Это оказалось западней, в нее-то и попалась сестра Миши Скачко. В назначенный день, когда всего лишь несколько десятков, вместо ожидавшихся сотен, девушек и юношей собрались в здании института, они были схвачены и отправлены в Германию. Седой, постоянно настороженный и недоверчивый после похоронной команды, в окно уборной заметил, как в институт через черный ход проникают солдаты, – он метнулся к аудиториям, чтобы предупредить других, но было поздно – автоматчики уже оцепили подъезд, и Седой забежал на чердак, где и отсиживался трое суток. С тех пор он сторонился людей, пробирался глухими переулками и обычно держался у стен, рискуя погибнуть под обвалом, обитал в брошенной жильцами комнатушке под крышей, дорожа лишь тем, что из нее было три выхода – на парадную лестницу, на черную, кухонную, и на чердак.
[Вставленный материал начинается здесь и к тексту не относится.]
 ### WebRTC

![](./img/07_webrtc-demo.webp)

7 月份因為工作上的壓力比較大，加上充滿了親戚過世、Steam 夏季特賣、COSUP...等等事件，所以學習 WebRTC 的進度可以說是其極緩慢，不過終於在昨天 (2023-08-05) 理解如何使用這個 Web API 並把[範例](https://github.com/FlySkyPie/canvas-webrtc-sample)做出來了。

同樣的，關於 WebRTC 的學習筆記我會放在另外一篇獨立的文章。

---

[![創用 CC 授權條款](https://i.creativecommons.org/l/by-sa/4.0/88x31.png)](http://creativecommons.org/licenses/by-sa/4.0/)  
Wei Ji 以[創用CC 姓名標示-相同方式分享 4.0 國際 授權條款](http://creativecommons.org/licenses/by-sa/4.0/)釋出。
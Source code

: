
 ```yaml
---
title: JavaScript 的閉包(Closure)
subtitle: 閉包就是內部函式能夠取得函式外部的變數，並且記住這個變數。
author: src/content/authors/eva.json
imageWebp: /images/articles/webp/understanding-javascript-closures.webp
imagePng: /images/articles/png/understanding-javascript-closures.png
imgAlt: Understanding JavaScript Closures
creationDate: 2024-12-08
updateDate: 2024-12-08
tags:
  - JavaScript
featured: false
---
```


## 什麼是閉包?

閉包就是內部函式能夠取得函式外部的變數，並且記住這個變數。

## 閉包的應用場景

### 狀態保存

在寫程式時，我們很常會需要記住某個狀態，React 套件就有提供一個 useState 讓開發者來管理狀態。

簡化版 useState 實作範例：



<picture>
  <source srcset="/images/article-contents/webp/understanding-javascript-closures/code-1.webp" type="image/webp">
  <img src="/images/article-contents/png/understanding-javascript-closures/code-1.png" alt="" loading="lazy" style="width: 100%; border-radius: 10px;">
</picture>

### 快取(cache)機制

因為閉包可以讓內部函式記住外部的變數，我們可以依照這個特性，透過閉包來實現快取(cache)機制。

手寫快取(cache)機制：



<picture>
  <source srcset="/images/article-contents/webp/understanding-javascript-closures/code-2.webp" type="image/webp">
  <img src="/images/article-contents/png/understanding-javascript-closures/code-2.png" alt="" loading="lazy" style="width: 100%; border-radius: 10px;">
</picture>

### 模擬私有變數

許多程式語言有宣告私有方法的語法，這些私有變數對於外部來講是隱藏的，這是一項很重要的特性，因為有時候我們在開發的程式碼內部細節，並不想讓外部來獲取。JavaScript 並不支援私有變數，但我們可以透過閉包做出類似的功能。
Узнав случайно от Савчука («Он тебе друг?» – в упор спросил Кирилл. Седой даже удивился: «Что ты! С такими не дружат».) о задуманном немцами матче, он решил, что команда может стать для него нечаянным убежищем.

Кирилл терпеливо слушал, но и в молчании матроса Седой угадывал неодобрительное отношение ко всему,, что так волновало его самого: к его страхам, образу жизни, подчиненности Савчуку.